I’ve lurked on these build logs and mess threads for a while and thought it looked pretty fun. I primarily do programming projects but I also keep up a few servers and will hopefully get a new space for them soon so maybe we’ll dive into that move at some point.
This isn’t a build log, it’s documentation of the slow decay one’s brain experiences due to prolonged exposure to the internet.
i use arch btw
Current Project: Reddit data stuff
I’m always playing with the reddit submission corpus (there are comments and more recent datasets out there) as it’s a fairly large dataset to play around with and has a lot of thread-able work that can be done to it for reasonably interesting results. Primarily I play around with NLP or build out networks of who posts where.
The current build I’m working on takes any given subreddit, sub A, and builds a network of all the other subreddits posters in sub A also post to. With that I can build neat little force graphs depicting clusters of users and how users are more or less ‘connected’ by the number of users that post in each sub.
Performance
The test dataset I’m using is 47M entries (65GB) and can process all the submissions resulting in networks for ~40k subreddits in about 40min on my laptop.

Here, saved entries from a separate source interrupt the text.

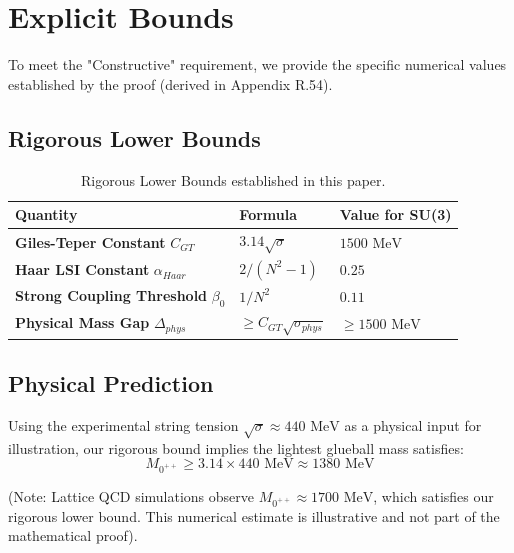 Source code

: \section{Explicit Bounds}
\label{sec:explicit_bounds}

To meet the "Constructive" requirement, we provide the specific numerical values established by the proof (derived in Appendix R.54).

\subsection{Rigorous Lower Bounds}

\begin{table}[ht]
\centering
\begin{tabular}{|l|l|l|}
\hline
\textbf{Quantity} & \textbf{Formula} & \textbf{Value for SU(3)} \\ \hline
\textbf{Giles-Teper Constant} $C_{GT}$ & $3.14 \sqrt{\sigma}$ & $1500 \text{ MeV}$ \\ \hline
\textbf{Haar LSI Constant} $\alpha_{Haar}$ & $2/(N^2-1)$ & $0.25$ \\ \hline
\textbf{Strong Coupling Threshold} $\beta_0$ & $1/N^2$ & $0.11$ \\ \hline
\textbf{Physical Mass Gap} $\Delta_{phys}$ & $\ge C_{GT} \sqrt{\sigma_{phys}}$ & $\ge 1500 \text{ MeV}$ \\ \hline
\end{tabular}
\caption{Rigorous Lower Bounds established in this paper.}
\label{tab:bounds}
\end{table}

\subsection{Physical Prediction}
Using the experimental string tension $\sqrt{\sigma} \approx 440 \text{ MeV}$ as a physical input for illustration, our rigorous bound implies the lightest glueball mass satisfies:
\begin{equation}
M_{0^{++}} \ge 3.14 \times 440 \text{ MeV} \approx 1380 \text{ MeV}
\end{equation}

(Note: Lattice QCD simulations observe $M_{0^{++}} \approx 1700 \text{ MeV}$, which satisfies our rigorous lower bound. This numerical estimate is illustrative and not part of the mathematical proof).


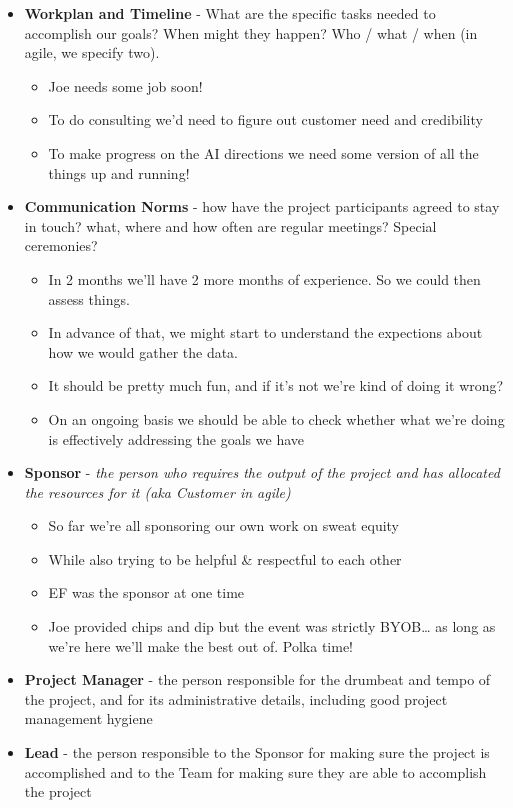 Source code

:\documentclass[11pt]{article}
\begin{document}
\begin{itemize}
\item \textbf{Workplan and Timeline} - What are the specific tasks needed to accomplish our goals? When might they happen? Who / what / when (in agile, we specify two).
\begin{itemize}
\item Joe needs some job soon!
\item To do consulting we’d need to figure out customer need and credibility
\item To make progress on the AI directions we need some version of all the things up and running!
\end{itemize}
\item \textbf{Communication Norms} - how have the project participants agreed to stay in touch? what, where and how often are regular meetings? Special ceremonies?
\begin{itemize}
\item In 2 months we’ll have 2 more months of experience.  So we could then assess things.
\item In advance of that, we might start to understand the expections about how we would gather the data.
\item It should be pretty much fun, and if it’s not we’re kind of doing it wrong?
\item On an ongoing basis we should be able to check whether what we’re doing is effectively addressing the goals we have
\end{itemize}
\item \textbf{Sponsor} - \emph{the person who requires the output of the project and has allocated the resources for it (aka Customer in agile)}
\begin{itemize}
\item So far we’re all sponsoring our own work on sweat equity
\item While also trying to be helpful \& respectful to each other
\item EF was the sponsor at one time
\item Joe provided chips and dip but the event was strictly BYOB\ldots{} as long as we’re here we’ll make the best out of.  Polka time!
\end{itemize}
\item \textbf{Project Manager} - the person responsible for the drumbeat and tempo of the project, and for its administrative details, including good project management hygiene
\item \textbf{Lead} - the person responsible to the Sponsor for making sure the project is accomplished and to the Team for making sure they are able to accomplish the project

\end{itemize}
\end{document}
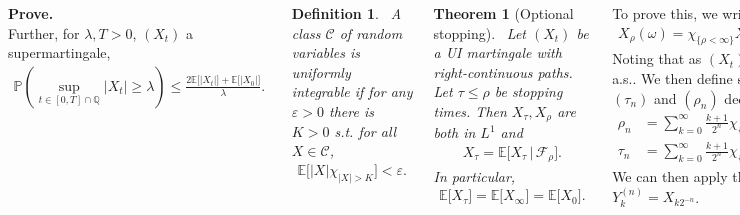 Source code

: \documentclass{tikzposter} %
\newtheorem{theorem}{Theorem}
\newtheorem{definition}{Definition}
\begin{document}
\begin{columns}
{    \textbf{Prove.} \\

    Further, for $\lambda, T > 0$, $(X_{t})$ a supermartingale,
    \begin{align*}
      \mathbb{P}\left(\sup_{t \in [0,T] \cap \mathbb{Q}} |X_{t}| \ge \lambda\right) \le \frac{2 \mathbb{E}\big[|X_{t}|\big] + \mathbb{E}\big[|X_{0}|\big]}{\lambda}.
    \end{align*}

    \begin{definition}
    \ A class $\mathcal{C}$ of random variables is uniformly integrable if for any $\varepsilon > 0$ there is $K > 0$ s.t. for all $X \in \mathcal{C}$,
    \begin{align*}
      \mathbb{E}\big[|X|\chi_{|X| > K}\big] < \varepsilon.
    \end{align*}
    \end{definition}
    \hphantom{}

    \begin{theorem}[Optional stopping]
    \ Let $(X_{t})$ be a UI martingale with right-continuous paths. Let $\tau \le \rho$ be stopping times. Then $X_{\tau}, X_{\rho}$ are both in $L^{1}$ and
    \begin{align*}
      X_{\tau} = \mathbb{E}\big[X_{\tau} \,|\, \mathcal{F}_{\rho}\big].
    \end{align*}
    In particular,
    \begin{align*}
      \mathbb{E}\big[X_{\tau}\big] = \mathbb{E}\big[X_{\infty}\big] = \mathbb{E}\big[X_{0}\big].
    \end{align*}
    \end{theorem}

    To prove this, we write
    \begin{align*}
      X_{\rho}(\omega) = \chi_{\{\rho < \infty\}}X_{\rho(\omega)}(\omega) + \chi_{\{\rho = \infty\}} X_{\infty}(\omega).
    \end{align*}
    Noting that as $(X_{t})$ is a UI martingale, $X_{t} \to X_{\infty}$ a.s.. We then define sequences of stopping times $(\tau_{n})$ and $(\rho_{n})$ decreasing to $\tau$ and $\rho$ respectively: \\
    \begin{align*}
      \rho_{n} &= \sum_{k=0}^{\infty} \frac{k+1}{2^{n}} \chi_{\{k2^{-n} < \rho \le (k+1)2^{-n}\}} + \infty \chi_{\{\rho = \infty\}} \\
      \tau_{n} &= \sum_{k=0}^{\infty} \frac{k+1}{2^{n}} \chi_{\{k2^{-n} < \tau \le (k+1)2^{-n}\}} + \infty \chi_{\{\tau = \infty\}}
    \end{align*}
    We can then apply the discrete OST with $Y_{k}^{(n)} = X_{k2^{-n}}$. \\

}
\end{columns}
\end{document}
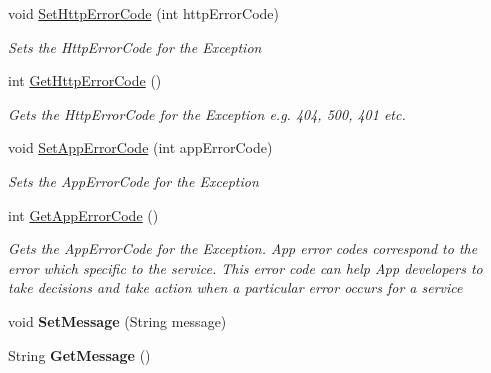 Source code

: \begin{DoxyCompactItemize}
\item 
void \hyperlink{classcom_1_1shephertz_1_1app42_1_1paas_1_1sdk_1_1windows_1_1_app42_exception_a2a2eb127264f8674bc5667d69325a562}{Set\+Http\+Error\+Code} (int http\+Error\+Code)
\begin{DoxyCompactList}\small\item\em Sets the Http\+Error\+Code for the Exception \end{DoxyCompactList}\item 
int \hyperlink{classcom_1_1shephertz_1_1app42_1_1paas_1_1sdk_1_1windows_1_1_app42_exception_af24c7d320023c7f560073abb10656fa1}{Get\+Http\+Error\+Code} ()
\begin{DoxyCompactList}\small\item\em Gets the Http\+Error\+Code for the Exception e.\+g. 404, 500, 401 etc. \end{DoxyCompactList}\item 
void \hyperlink{classcom_1_1shephertz_1_1app42_1_1paas_1_1sdk_1_1windows_1_1_app42_exception_aefc88b47ba998b3baed870e01ba68a51}{Set\+App\+Error\+Code} (int app\+Error\+Code)
\begin{DoxyCompactList}\small\item\em Sets the App\+Error\+Code for the Exception \end{DoxyCompactList}\item 
int \hyperlink{classcom_1_1shephertz_1_1app42_1_1paas_1_1sdk_1_1windows_1_1_app42_exception_a61eea907a160c101f81ed4c434eccf49}{Get\+App\+Error\+Code} ()
\begin{DoxyCompactList}\small\item\em Gets the App\+Error\+Code for the Exception. App error codes correspond to the error which specific to the service. This error code can help App developers to take decisions and take action when a particular error occurs for a service \end{DoxyCompactList}\item 
\hypertarget{classcom_1_1shephertz_1_1app42_1_1paas_1_1sdk_1_1windows_1_1_app42_exception_a38ec37bad49de51aa0d975fb7c2b8c0e}{void {\bfseries Set\+Message} (String message)}\label{classcom_1_1shephertz_1_1app42_1_1paas_1_1sdk_1_1windows_1_1_app42_exception_a38ec37bad49de51aa0d975fb7c2b8c0e}

\item 
\hypertarget{classcom_1_1shephertz_1_1app42_1_1paas_1_1sdk_1_1windows_1_1_app42_exception_a588f34aff677d182a6c707159b8e6d88}{String {\bfseries Get\+Message} ()}\label{classcom_1_1shephertz_1_1app42_1_1paas_1_1sdk_1_1windows_1_1_app42_exception_a588f34aff677d182a6c707159b8e6d88}

\end{DoxyCompactItemize}


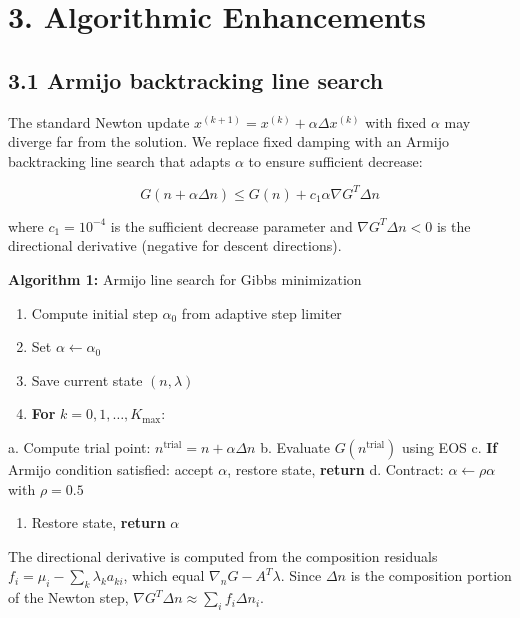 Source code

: \documentclass[review,3p]{elsarticle}
\begin{document}
\section{3. Algorithmic Enhancements}



\subsection{3.1 Armijo backtracking line search}

The standard Newton update $x^{(k+1)} = x^{(k)} + \alpha \Delta x^{(k)}$ with fixed $\alpha$ may diverge far from the solution. We replace fixed damping with an Armijo backtracking line search \citep{Armijo1966, NocedalWright2006} that adapts $\alpha$ to ensure sufficient decrease:

\begin{equation}
G(n + \alpha \Delta n) \leq G(n) + c_1 \alpha \nabla G^T \Delta n
\end{equation}

where $c_1 = 10^{-4}$ is the sufficient decrease parameter and $\nabla G^T \Delta n < 0$ is the directional derivative (negative for descent directions).

\textbf{Algorithm 1:} Armijo line search for Gibbs minimization

\begin{enumerate}
  \item Compute initial step $\alpha_0$ from adaptive step limiter
  \item Set $\alpha \leftarrow \alpha_0$
  \item Save current state $(n, \lambda)$
  \item \textbf{For} $k = 0, 1, \ldots, K_{\max}$:
\end{enumerate}
   a. Compute trial point: $n^{\text{trial}} = n + \alpha \Delta n$
   b. Evaluate $G(n^{\text{trial}})$ using EOS
   c. \textbf{If} Armijo condition satisfied: accept $\alpha$, restore state, \textbf{return}
   d. Contract: $\alpha \leftarrow \rho \alpha$ with $\rho = 0.5$
\begin{enumerate}
  \item Restore state, \textbf{return} $\alpha$
\end{enumerate}

The directional derivative is computed from the composition residuals $f_i = \mu_i - \sum_k \lambda_k a_{ki}$, which equal $\nabla_n G - A^T\lambda$. Since $\Delta n$ is the composition portion of the Newton step, $\nabla G^T \Delta n \approx \sum_i f_i \Delta n_i$.
\end{document}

I haven’t done any cleaning or serialization yet so I’m reading in all 65GB of json every time I boot right now, full startup takes 75s which makes it a pain for testing.
Most networks can be built in under a second, larger networks take up to 5 seconds. I’m hoping to get this to a point where it would be realtime usable like a webserver (<1s per request, always).
Still a ways to go here.
Is my NVME drive set up right?
The way I read in all the json is dumb and quick and should theoretically be reading as fast as I can pull data off disk. However my cpu utilization is pretty low and the disk usage rate never exceeds 1Gbps. lspci
shows it connected via an x4 pcie link and . I haven’t taken much time to look into this but that seems wrong, this drive should do 2Gbps sequential. Perhaps the threaded read is closer to random reads but the hard 1Gbps limit is suspicious to me.
Roaring Bitmaps are neat
In order to do a bunch of the work I need to keep sets of user IDs so I can get accurate intersections of the users who post in two different subreddits. I found Roaring Bitmaps to be a pretty easy way to do this and it’s pretty quick. For larger subreddits it is great as the bitmaps are pretty well filled but for smaller subreddits the data is sparse which isn’t the best use case.
Current Status
I’m working through the best way to show just the interesting bits. Currently just about every graph is going to include subreddits like askreddit, pics, wtf, etc. The normy shit. I’m currently trying to normalize the data such that the data is reflective of users that post in a given subreddit more than the average set of users. This all is a bit heady and confusing for a project I’m typically only working on before work in the morning.